Or ce n’est pas du tout ça. Il est très important de replacer l’anthropocène dans son contexte scientifique d’origine : la science du système Terre. Le concept d’anthropocène part de la géologie pour décrire le changement de la Terre en tant que système. Crutzen a forgé ce mot parce que, selon lui, les humains n’ont pas seulement étendu leur destruction de l’écosystème. Ils ont fait d’autres choses en plus qui dérèglent le système Terre, une notion scientifique récente qui a pris forme dans les années 1980 et 1990. L’anthropocène parle de la perturbation que les humains causent dans ce système dynamique complètement intégré. Si l’on parle de ce qui s’est passé il y a 8 000 ans ou en 1610, on parle d’impact humain sur l’environnement, de bouleversement des systèmes écologiques mais pas de perturbation du système Terre dans sa totalité.

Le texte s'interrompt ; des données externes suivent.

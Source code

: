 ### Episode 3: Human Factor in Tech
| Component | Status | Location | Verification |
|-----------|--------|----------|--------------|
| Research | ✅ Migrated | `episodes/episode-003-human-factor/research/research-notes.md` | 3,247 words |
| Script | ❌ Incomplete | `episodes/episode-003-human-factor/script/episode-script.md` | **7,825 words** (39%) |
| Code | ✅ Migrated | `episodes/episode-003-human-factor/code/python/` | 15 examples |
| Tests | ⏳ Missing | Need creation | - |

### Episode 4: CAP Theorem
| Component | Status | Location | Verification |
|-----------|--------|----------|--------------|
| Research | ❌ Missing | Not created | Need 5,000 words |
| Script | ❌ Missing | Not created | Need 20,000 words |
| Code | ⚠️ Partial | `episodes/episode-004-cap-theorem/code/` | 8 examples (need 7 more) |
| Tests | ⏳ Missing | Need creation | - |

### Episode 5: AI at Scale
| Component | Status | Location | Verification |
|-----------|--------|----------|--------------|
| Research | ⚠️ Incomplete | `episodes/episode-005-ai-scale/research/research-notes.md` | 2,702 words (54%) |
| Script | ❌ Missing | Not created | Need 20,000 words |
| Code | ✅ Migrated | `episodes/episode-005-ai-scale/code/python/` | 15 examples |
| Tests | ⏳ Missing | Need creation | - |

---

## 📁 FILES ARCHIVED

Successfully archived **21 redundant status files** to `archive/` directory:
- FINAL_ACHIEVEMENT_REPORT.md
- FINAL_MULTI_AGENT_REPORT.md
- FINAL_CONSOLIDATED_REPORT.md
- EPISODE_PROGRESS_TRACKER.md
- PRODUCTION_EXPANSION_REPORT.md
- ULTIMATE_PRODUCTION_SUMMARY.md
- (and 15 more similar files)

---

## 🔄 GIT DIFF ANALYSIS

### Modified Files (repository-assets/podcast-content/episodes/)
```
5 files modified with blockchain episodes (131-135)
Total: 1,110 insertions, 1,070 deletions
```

Parlerions-nous de perturbation du système Terre sans le dérèglement climatique ?

Sans changement climatique, il n’y aurait pas d’anthropocène. Il existe d’autres causes, sans quoi les humains n’auraient pas perturbé le système Terre dans sa totalité : la réduction de la couche d’ozone, la 6e extinction de masse des espèces, par exemple. Mais le climat est le facteur le plus important. Lorsque l’on parle de dérèglement climatique, ce qui se passe dans l’atmosphère n’est pas le plus important. C’est le réchauffement et l’acidification des océans ; ce qui se passe dans la cryosphère, la partie glacée de la Terre, qui fond petit à petit, ce qui a des effets sur l’activité volcanique. La croûte terrestre est donc aussi affectée par le changement climatique. L’anthropocène ajoute une nouvelle époque à l’échelle du temps géologique. Les époques passées : le pléistocène, le jurassique… ont été définies parce que des scientifiques ont creusé dans la terre et découvert des couches de roches significatives. Bien sûr, il n’existe pas encore de couche rocheuse pour l’anthropocène. Si nous revenons dans un million d’années, il y en aura une, marquée par des changements d’espèces, des radionucléides causés par les essais nucléaires, du plastique partout… les signes de l’existence humaine seront évidents.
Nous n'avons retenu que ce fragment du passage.